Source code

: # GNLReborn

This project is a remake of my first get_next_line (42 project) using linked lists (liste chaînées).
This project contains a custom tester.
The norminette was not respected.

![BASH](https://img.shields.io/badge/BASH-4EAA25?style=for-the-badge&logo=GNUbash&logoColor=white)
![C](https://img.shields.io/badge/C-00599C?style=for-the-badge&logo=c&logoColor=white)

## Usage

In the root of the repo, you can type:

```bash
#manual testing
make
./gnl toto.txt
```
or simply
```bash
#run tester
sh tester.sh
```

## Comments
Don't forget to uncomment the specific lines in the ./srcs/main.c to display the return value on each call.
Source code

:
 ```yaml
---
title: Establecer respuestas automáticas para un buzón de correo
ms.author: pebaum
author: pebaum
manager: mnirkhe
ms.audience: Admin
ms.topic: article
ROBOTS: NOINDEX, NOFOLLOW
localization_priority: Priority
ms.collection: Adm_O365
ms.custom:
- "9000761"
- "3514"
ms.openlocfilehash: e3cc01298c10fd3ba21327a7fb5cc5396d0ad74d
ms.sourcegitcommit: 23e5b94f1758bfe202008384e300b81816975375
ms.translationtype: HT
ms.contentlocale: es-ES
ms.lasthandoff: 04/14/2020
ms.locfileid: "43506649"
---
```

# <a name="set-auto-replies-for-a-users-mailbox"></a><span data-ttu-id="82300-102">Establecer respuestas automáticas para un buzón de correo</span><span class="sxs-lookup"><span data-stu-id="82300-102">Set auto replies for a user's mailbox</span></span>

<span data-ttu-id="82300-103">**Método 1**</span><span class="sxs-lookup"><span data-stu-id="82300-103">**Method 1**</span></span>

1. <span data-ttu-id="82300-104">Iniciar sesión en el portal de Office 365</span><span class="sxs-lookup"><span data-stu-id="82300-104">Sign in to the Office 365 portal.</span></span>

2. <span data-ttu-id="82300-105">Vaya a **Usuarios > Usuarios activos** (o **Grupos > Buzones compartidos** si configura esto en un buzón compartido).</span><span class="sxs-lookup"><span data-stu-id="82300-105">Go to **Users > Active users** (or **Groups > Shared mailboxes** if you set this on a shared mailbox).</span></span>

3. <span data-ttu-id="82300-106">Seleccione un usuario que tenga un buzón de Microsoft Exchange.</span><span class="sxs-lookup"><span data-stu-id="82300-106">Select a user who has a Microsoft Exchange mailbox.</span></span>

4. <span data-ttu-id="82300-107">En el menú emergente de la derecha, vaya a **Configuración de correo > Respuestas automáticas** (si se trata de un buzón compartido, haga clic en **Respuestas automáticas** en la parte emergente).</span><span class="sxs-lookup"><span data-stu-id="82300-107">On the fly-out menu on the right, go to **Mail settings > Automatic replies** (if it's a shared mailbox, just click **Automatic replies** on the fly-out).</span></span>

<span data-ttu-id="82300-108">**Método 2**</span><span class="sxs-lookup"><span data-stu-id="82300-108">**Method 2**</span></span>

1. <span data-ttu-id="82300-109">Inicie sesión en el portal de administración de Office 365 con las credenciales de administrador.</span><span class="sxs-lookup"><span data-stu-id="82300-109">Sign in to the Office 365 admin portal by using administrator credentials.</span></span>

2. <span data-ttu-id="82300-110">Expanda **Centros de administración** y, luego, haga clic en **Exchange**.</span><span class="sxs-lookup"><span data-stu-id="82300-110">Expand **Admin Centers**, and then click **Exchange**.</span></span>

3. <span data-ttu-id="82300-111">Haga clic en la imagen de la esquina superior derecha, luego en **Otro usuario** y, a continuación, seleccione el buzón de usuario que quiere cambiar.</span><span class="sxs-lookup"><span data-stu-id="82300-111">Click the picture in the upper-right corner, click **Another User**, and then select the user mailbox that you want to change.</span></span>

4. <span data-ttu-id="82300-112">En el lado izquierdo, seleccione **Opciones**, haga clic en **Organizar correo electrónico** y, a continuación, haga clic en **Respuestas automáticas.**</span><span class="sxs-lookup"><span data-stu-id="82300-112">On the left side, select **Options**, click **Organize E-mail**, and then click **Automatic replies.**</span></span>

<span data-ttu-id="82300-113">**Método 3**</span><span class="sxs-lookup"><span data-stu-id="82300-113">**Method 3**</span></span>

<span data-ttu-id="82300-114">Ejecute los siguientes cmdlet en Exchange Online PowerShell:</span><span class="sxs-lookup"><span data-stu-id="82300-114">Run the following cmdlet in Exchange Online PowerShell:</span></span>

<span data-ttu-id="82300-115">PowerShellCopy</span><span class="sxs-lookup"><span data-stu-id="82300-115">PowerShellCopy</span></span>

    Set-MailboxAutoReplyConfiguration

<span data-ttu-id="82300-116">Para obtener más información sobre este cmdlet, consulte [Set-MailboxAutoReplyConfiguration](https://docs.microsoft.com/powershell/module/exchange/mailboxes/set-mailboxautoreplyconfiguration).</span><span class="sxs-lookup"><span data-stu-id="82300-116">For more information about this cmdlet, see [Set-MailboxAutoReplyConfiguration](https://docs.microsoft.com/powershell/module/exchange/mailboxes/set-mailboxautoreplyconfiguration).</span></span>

|---|

Task description » All lines in the records above that contain "shared" are to be reported.

Result of the exercise »
2. <span data-ttu-id="82300-105">Vaya a **Usuarios > Usuarios activos** (o **Grupos > Buzones compartidos** si configura esto en un buzón compartido).</span><span class="sxs-lookup"><span data-stu-id="82300-105">Go to **Users > Active users** (or **Groups > Shared mailboxes** if you set this on a shared mailbox).</span></span>
4. <span data-ttu-id="82300-107">En el menú emergente de la derecha, vaya a **Configuración de correo > Respuestas automáticas** (si se trata de un buzón compartido, haga clic en **Respuestas automáticas** en la parte emergente).</span><span class="sxs-lookup"><span data-stu-id="82300-107">On the fly-out menu on the right, go to **Mail settings > Automatic replies** (if it's a shared mailbox, just click **Automatic replies** on the fly-out).</span></span>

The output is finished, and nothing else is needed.